First introduced in 1984, the Resource Tax originally applied to crude oil, natural gas, coal, and other mineral resources based on their quantity and weight. The Chinese Government first extended the Resource Tax nationwide in November 2011. By 2016 seven kinds of mineral resources were subject to Resource Tax: crude oil, natural gas, coal, other crude non-metal ores, crude ferrous metal ores, crude non-ferrous metal ores, and salt.
On 9 May 2016 the MOF, State Administration of Taxation (SAT) and Ministry of Water Resources issued three Circulars implementing reform of the Resource Tax from 1 July 2016. Under the reform China switched the basis of taxation of natural resources from a volume-based system to an ad-valorem system (based on value).
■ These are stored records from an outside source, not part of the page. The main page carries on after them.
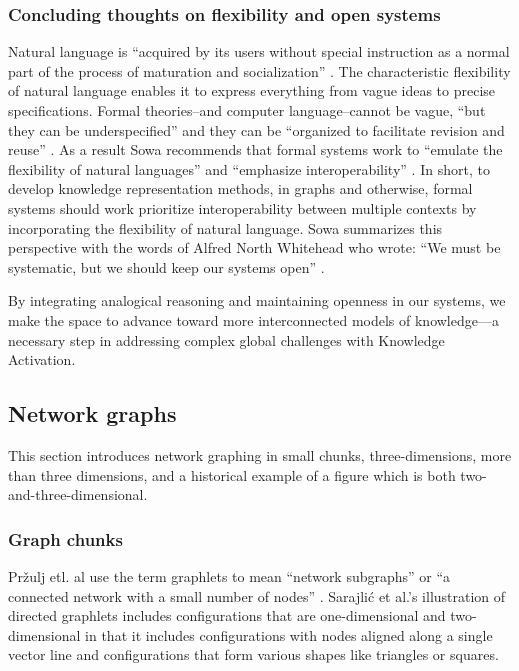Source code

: \subsubsection{Concluding thoughts on flexibility and open systems}
Natural language is ``acquired by its users without special instruction as a normal part of the process of maturation and socialization” \citep[p. 1]{lyons_natural_1991}. The characteristic flexibility of natural language enables it to express everything from vague ideas to precise specifications. Formal theories–and computer language–cannot be vague, ``but they can be underspecified” and they can be ``organized to facilitate revision and reuse” \citep[p. 18]{john_f_sowa_dynamic_2007}. As a result Sowa recommends that formal systems work to ``emulate the flexibility of natural languages” and ``emphasize interoperability” \citep[p. 18]{john_f_sowa_dynamic_2007}. In short, to develop knowledge representation methods, in graphs and otherwise, formal systems should work prioritize interoperability between multiple contexts by incorporating the flexibility of natural language. Sowa summarizes this perspective with the words of Alfred North Whitehead who wrote: ``We must be systematic, but we should keep our systems open” \citep[p. 8]{whitehead_modes_1938} \citep[p. 18]{john_f_sowa_dynamic_2007}.

By integrating analogical reasoning and maintaining openness in our systems, we make the space to advance toward more interconnected models of knowledge—a necessary step in addressing complex global challenges with Knowledge Activation. 
\subsection{Network graphs}
This section introduces network graphing in small chunks, three-dimensions, more than three dimensions, and a historical example of a figure which is both two-and-three-dimensional. 

\subsubsection{Graph chunks}
Pržulj etl. al use the term graphlets to mean ``network subgraphs” or ``a connected network with a small number of nodes” \citep[p. 5-6]{przulj_modeling_2004}. Sarajlić et al.’s illustration of directed graphlets \citep[p. 3]{sarajlic_graphlet-based_2016} includes configurations that are one-dimensional and two-dimensional in that it includes configurations with nodes aligned along a single vector line and configurations that form various shapes like triangles or squares.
The Resource Tax reform provided some preferential policies to certain resources and mining projects. Minerals extracted from low grade ore, waste rock, slag, sewerage, waste gas, and other waste mineral products were to enjoy Resource Tax exemption or a reduced tax rate at the provincial-level government’s discretion. Resources obtained by backfill mining methods were to benefit from a 50 percent reduction on Resource Tax, and resources derived from exhaustion stage mines and low abundance oilfields would receive a 30 percent reduction on Resource Tax.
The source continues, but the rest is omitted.